> [Collected data]
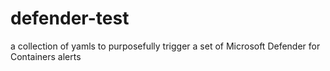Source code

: # defender-test
a collection of yamls to purposefully trigger a set of Microsoft Defender for Containers alerts
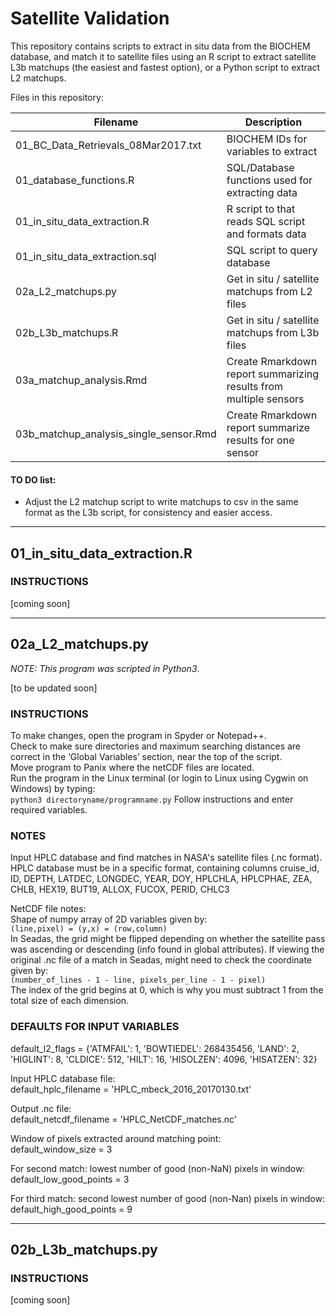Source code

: # Satellite Validation  

This repository contains scripts to extract in situ data from the BIOCHEM database, and match it to satellite files using an R script to extract satellite L3b matchups (the easiest and fastest option), or a Python script to extract L2 matchups.  



Files in this repository:  

| Filename                               | Description                                                       |
| -------------------------------------- | ----------------------------------------------------------------- |
| 01_BC_Data_Retrievals_08Mar2017.txt    | BIOCHEM IDs for variables to extract                              |
| 01_database_functions.R                | SQL/Database functions used for extracting data                   |
| 01_in_situ_data_extraction.R           | R script to that reads SQL script and formats data                |
| 01_in_situ_data_extraction.sql         | SQL script to query database                                      |
| 02a_L2_matchups.py                     | Get in situ / satellite matchups from L2 files                    |
| 02b_L3b_matchups.R                     | Get in situ / satellite matchups from L3b files                   |
| 03a_matchup_analysis.Rmd               | Create Rmarkdown report summarizing results from multiple sensors |
| 03b_matchup_analysis_single_sensor.Rmd | Create Rmarkdown report summarize results for one sensor          |




#### TO DO list:  

- Adjust the L2 matchup script to write matchups to csv in the same format as the L3b script, for consistency and easier access.  


--------------------------------------------------------------------------------

## 01_in_situ_data_extraction.R  

### INSTRUCTIONS  


[coming soon]  



--------------------------------------------------------------------------------

## 02a_L2_matchups.py  

*NOTE: This program was scripted in Python3*.  

[to be updated soon]  

### INSTRUCTIONS  

To make changes, open the program in Spyder or Notepad++.  
Check to make sure directories and maximum searching distances are correct in the ‘Global Variables’ section, near the top of the script.  
Move program to Panix where the netCDF files are located.  
Run the program in the Linux terminal (or login to Linux using Cygwin on Windows) by typing:  
`python3 directoryname/programname.py`
Follow instructions and enter required variables.  


### NOTES

Input HPLC database and find matches in NASA's satellite files (.nc format).  HPLC database must be in a specific format, containing columns cruise_id, ID, DEPTH, LATDEC, LONGDEC, YEAR, DOY, HPLCHLA, HPLCPHAE, ZEA, CHLB, HEX19, BUT19, ALLOX, FUCOX, PERID, CHLC3  

NetCDF file notes:  
Shape of numpy array of 2D variables given by:  
`(line,pixel) = (y,x) = (row,column)`  
In Seadas, the grid might be flipped depending on whether the satellite pass was ascending or descending (info found in global attributes). If viewing the original .nc file of a match in Seadas, might need to check the coordinate given by:  
`(number_of_lines - 1 - line, pixels_per_line - 1 - pixel)`  
The index of the grid begins at 0, which is why you must subtract 1 from the total size of each dimension.  


### DEFAULTS FOR INPUT VARIABLES

default_l2_flags = {'ATMFAIL': 1, 'BOWTIEDEL': 268435456, 'LAND': 2, 'HIGLINT': 8, 'CLDICE': 512, 'HILT': 16, 'HISOLZEN': 4096, 'HISATZEN': 32}  

Input HPLC database file:  
default_hplc_filename = 'HPLC_mbeck_2016_20170130.txt'  

Output .nc file:  
default_netcdf_filename = 'HPLC_NetCDF_matches.nc'  

Window of pixels extracted around matching point:  
default_window_size = 3  

For second match: lowest number of good (non-NaN) pixels in window:  
default_low_good_points = 3  

For third match: second lowest number of good (non-Nan) pixels in window:  
default_high_good_points = 9  


--------------------------------------------------------------------------------

## 02b_L3b_matchups.py  

### INSTRUCTIONS  


[coming soon]  



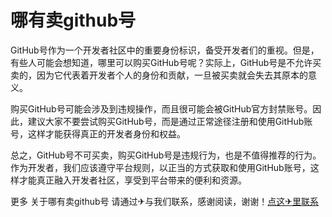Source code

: # 哪有卖github号

GitHub号作为一个开发者社区中的重要身份标识，备受开发者们的重视。但是，有些人可能会想知道，哪里可以购买GitHub号呢？实际上，GitHub号是不允许买卖的，因为它代表着开发者个人的身份和贡献，一旦被买卖就会失去其原本的意义。

购买GitHub号可能会涉及到违规操作，而且很可能会被GitHub官方封禁账号。因此，建议大家不要尝试购买GitHub号，而是通过正常途径注册和使用GitHub账号，这样才能获得真正的开发者身份和权益。

总之，GitHub号不可买卖，购买GitHub号是违规行为，也是不值得推荐的行为。作为开发者，我们应该遵守平台规则，以正当的方式获取和使用GitHub账号，这样才能真正融入开发者社区，享受到平台带来的便利和资源。

更多 关于哪有卖github号 请通过✈与我们联系，感谢阅读，谢谢！[点这✈里联系](https://sms.k02.cc)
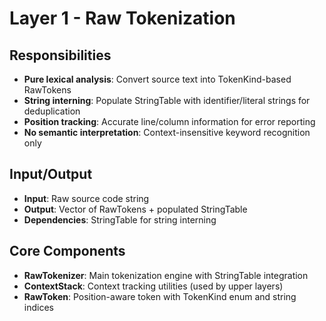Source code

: # Layer 1 - Raw Tokenization

## Responsibilities
- **Pure lexical analysis**: Convert source text into TokenKind-based RawTokens
- **String interning**: Populate StringTable with identifier/literal strings for deduplication
- **Position tracking**: Accurate line/column information for error reporting
- **No semantic interpretation**: Context-insensitive keyword recognition only

## Input/Output
- **Input**: Raw source code string
- **Output**: Vector of RawTokens + populated StringTable
- **Dependencies**: StringTable for string interning

## Core Components
- **RawTokenizer**: Main tokenization engine with StringTable integration
- **ContextStack**: Context tracking utilities (used by upper layers)
- **RawToken**: Position-aware token with TokenKind enum and string indices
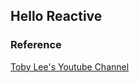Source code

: ## Hello Reactive



### Reference

[Toby Lee's Youtube Channel](https://www.youtube.com/channel/UCcqH2RV1-9ebRBhmN_uaSNg)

> [EXERCISE INSTRUCTIONS] Your answer must be every line from the entries that contains the string "Create", copied as it stands.

> [FINISHED EXERCISE]
| 03a_matchup_analysis.Rmd               | Create Rmarkdown report summarizing results from multiple sensors |
| 03b_matchup_analysis_single_sensor.Rmd | Create Rmarkdown report summarize results for one sensor          |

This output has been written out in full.